Dr Nick Wright and colleagues therefore used female subjects because giving standard experimental doses causes a straightforward and well characterised increase in testosterone levels.
During the experiment, both women sat in the same room and viewed their own screen.
The researchers found that, as expected, cooperation enabled the group to perform much better than the individuals alone when individuals had received only the placebo. But, when given a testosterone supplement, the benefit of cooperation was markedly reduced.
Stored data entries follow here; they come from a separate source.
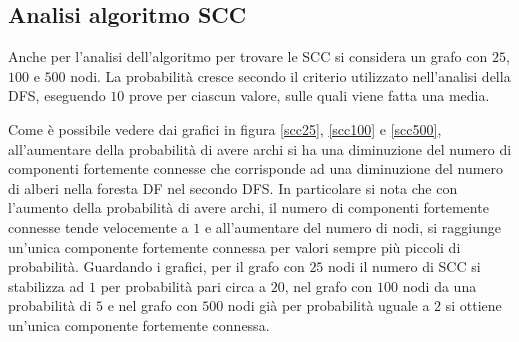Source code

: \documentclass[11pt]{article}
\begin{document}
\subsection{Analisi algoritmo SCC}
Anche per l'analisi dell'algoritmo per trovare le SCC si considera un grafo con $25$, $100$ e $500$ nodi. La probabilità cresce secondo il criterio utilizzato nell'analisi della DFS, eseguendo $10$ prove per ciascun valore, sulle quali viene fatta una media.

Come è possibile vedere dai grafici in figura \ref{scc25}, \ref{scc100} e \ref{scc500}, all'aumentare della probabilità di avere archi si ha una diminuzione del numero di componenti fortemente connesse che corrisponde ad una diminuzione del numero di alberi nella foresta DF nel secondo DFS. In particolare si nota che con l'aumento della probabilità di avere archi, il numero di componenti fortemente connesse tende velocemente a $1$ e all'aumentare del numero di nodi, si raggiunge un'unica componente fortemente connessa per valori sempre più piccoli di probabilità. Guardando i grafici, per il grafo con $25$ nodi il numero di SCC si stabilizza ad $1$ per probabilità pari circa a $20$, nel grafo con $100$ nodi da una probabilità di $5$ e nel grafo con $500$ nodi già per probabilità uguale a $2$ si ottiene un'unica componente fortemente connessa.
\end{document}
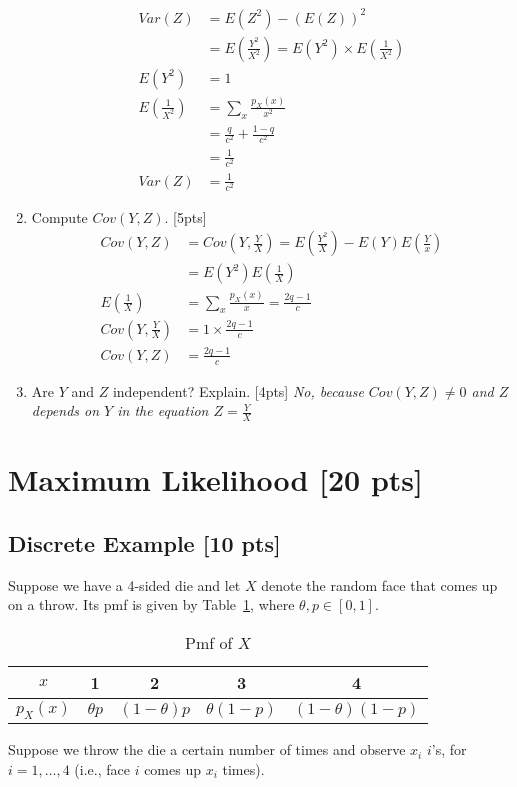 \documentclass{article}
\begin{document}
\begin{enumerate}[label=(\alph*)]
\begin{align*}
            Var(Z) &= E(Z^2) - (E(Z))^2 \\
            &=E(\frac{Y^2}{X^2})=E(Y^2)\times E(\frac{1}{X^2}) \\
            E(Y^2) &= 1 \\
            E(\frac{1}{X^2}) &= \sum_x\frac{p_X(x)}{x^2} \\
            &= \frac{q}{c^2}+\frac{1-q}{c^2} \\
            &=\frac{1}{c^2} \\
            Var(Z) &=\frac{1}{c^2}
        \end{align*}
\item Compute $Cov(Y,Z)$. [5pts] \newline \begin{align*}
    Cov(Y,Z) &= Cov(Y,\frac{Y}{X}) = E(\frac{Y^2}{X}) - E(Y)E(\frac{Y}{x}) \\
    &= E(Y^2)E(\frac{1}{X}) \\
    E(\frac{1}{X}) &= \sum_x\frac{p_X(x)}{x} = \frac{2q-1}{c} \\
    Cov(Y,\frac{Y}{X}) &= 1\times\frac{2q-1}{c} \\
    Cov(Y,Z) &= \frac{2q-1}{c}
\end{align*}
\item Are $Y$ and $Z$ independent? Explain. [4pts] \newline
        \emph{No, because $Cov(Y,Z)\neq0$ and $Z$ depends on $Y$ in the equation $Z=\frac{Y}{X}$}
\end{enumerate}


\section{Maximum Likelihood [20 pts]}
\subsection{Discrete Example [10 pts]}
Suppose we have a 4-sided die and let $X$ denote the random face that comes up on a throw. Its pmf is given by Table~\ref{tab:3.1}, where $\theta,p\in[0,1]$.
\begin{table}[h]
    \centering
    \begin{tabular}{|c|c|c|c|c|}
        \hline
        $x$ & 1 & 2 & 3 & 4 \\\hline
        $p_X(x)$ & $\theta p$ & $(1-\theta)p$ & $\theta(1-p)$ & $(1-\theta)(1-p)$\\\hline
    \end{tabular}
    \caption{Pmf of $X$}
    \label{tab:3.1}
\end{table}
Suppose we throw the die a certain number of times and observe $x_i$ $i$'s, for $i=1,\dots,4$ (i.e., face $i$ comes up $x_i$ times).
\end{document}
In fact, higher levels of testosterone were associated with individuals behaving egocentrically and deciding in favor of their own selection over their partner's. "When we are making decisions in groups, we tread a fine line between cooperation and self-interest: too much cooperation and we may never get our way, but if we are too self-orientated, we are likely to ignore people who have real insight," explains Dr Wright. "Our behavior seems to be moderated by our hormones we already know that oxytocin can make us more cooperative, but if this were the only hormone acting on our decision-making in groups, this would make our decisions very skewed. We have shown that in fact testosterone also affects our decisions, by making us more egotistical." The authors note that most of the time, this allows us to seek the best solution to a problem, but sometimes, too much testosterone can help blind us to other people's views. This can be very significant when we are talking about a dominant individual trying to assert his or her opinion in, say, a jury. Testosterone is implicated in a variety of social behaviors. For example, in chimpanzees, levels of testosterone rise ahead of a confrontation or a fight. In female prisoners, studies have found that higher levels of testosterone correlate with increased anti-social behavior and higher aggression. Researchers believe that such findings reflect a more general role for testosterone in increasing a motivation to dominate others and increase egocentricity. FundingThe Wellcome Trust funded this research. The work was performed independently at the Wellcome Trust Centre for Neuroimaging at University College London (UCL).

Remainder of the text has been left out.